Firefighters face extraordinary physical demands while on the job, enduring strenuous environments, carrying heavy loads, climbing stairs, and enduring extreme temperatures with limited means of cooling off. Despite their resilience, reports have shown that firefighters often persevere through these challenges without recognizing the potential risks of sudden cardiac death.
Recognizing the need for intervention, the NIST researchers reached out to their colleagues at the University of Rochester School of Nursing. A decade ago, researcher Mary Carey and her team collected a unique dataset of electrocardiogram (ECG) data from 112 firefighters, who wore chest straps with electrodes for 24 hours. This data encompassed their 16-hour on-duty shifts as well as their eight-hour off-duty shifts, during which they engaged in various activities such as responding to fire and medical calls, exercising, eating, resting, and sleeping.
“The firefighter data we collected is so unique,” explains Dillon Dzikowicz, a co-author from the University of Rochester. “Having robust data is essential to move our work forward and protect firefighters.” Armed with this invaluable dataset, the researchers turned to machine learning, combining it with the Rochester dataset to create the revolutionary Heart Health Monitoring (H2M) model.
Training the H2M model with 12-second segments of extensive ECG data, the researchers classified individual heartbeats as normal or abnormal, indicating irregular heart rhythms like atrial fibrillation or ventricular tachycardia. “The model is designed to effectively learn ECG patterns from both normal and abnormal beats,” explains Jiajia Li, a guest researcher at NIST.
Once trained and validated, the H2M model analyzed firefighter ECG data that it had not encountered before. Astonishingly, when presented with approximately 6,000 abnormal ECG samples, the model accurately identified them with an impressive 97% accuracy rate. As an additional test, the researchers trained H2M using ECG datasets from non-firefighters. In this scenario, the model displayed an error rate of about 40% when identifying cardiac events in the firefighter data.
The critical aspect of this breakthrough lies in the careful selection of the training dataset. “Using the right dataset to train the AI model was critical,” affirms NIST researcher Wai Cheong Tam. This realization brings hope for a future where portable heart monitors incorporating this AI technology could be worn by firefighters while on duty, providing real-time warnings of cardiac irregularities. This AI assistant could serve as a virtual cardiologist, accompanying fire crews and potentially saving lives in the process.

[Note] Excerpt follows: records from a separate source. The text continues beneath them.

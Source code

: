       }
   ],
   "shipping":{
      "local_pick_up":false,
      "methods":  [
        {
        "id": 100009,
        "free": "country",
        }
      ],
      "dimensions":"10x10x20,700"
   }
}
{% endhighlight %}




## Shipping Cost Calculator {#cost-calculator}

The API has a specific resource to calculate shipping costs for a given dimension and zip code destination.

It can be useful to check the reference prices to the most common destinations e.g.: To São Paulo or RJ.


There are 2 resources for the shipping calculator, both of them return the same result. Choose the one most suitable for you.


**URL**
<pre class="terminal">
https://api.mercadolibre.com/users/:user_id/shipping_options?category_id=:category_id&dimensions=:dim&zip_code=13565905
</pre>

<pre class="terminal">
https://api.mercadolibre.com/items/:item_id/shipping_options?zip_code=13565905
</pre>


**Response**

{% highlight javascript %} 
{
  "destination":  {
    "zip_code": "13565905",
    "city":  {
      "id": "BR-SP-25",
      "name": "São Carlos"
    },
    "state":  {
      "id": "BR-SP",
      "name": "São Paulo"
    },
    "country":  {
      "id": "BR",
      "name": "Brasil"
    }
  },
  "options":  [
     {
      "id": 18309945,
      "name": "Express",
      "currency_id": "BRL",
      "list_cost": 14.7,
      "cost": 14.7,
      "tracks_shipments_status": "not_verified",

Tam passionately highlights the life-saving potential of this technology, envisioning its expansion to benefit other groups. “This technology can save lives,” Tam asserts, emphasizing that by training the AI model with appropriate ECG datasets, it could extend its benefits to other first responders and the general public at large. The possibilities are truly remarkable.
Conclusion:
The development of an AI system capable of accurately predicting potentially fatal cardiac events in firefighters marks a significant breakthrough in the market. The integration of this technology into portable heart monitors has the potential to revolutionize the safety and well-being of firefighters, offering real-time warnings and early detection of cardiac irregularities. Moreover, the expansion of this technology to other first responders and the general public opens up new opportunities for improving healthcare and saving lives in high-risk environments. This advancement showcases the immense potential of AI in addressing critical challenges and highlights the growing demand for innovative solutions in the healthcare and safety sectors.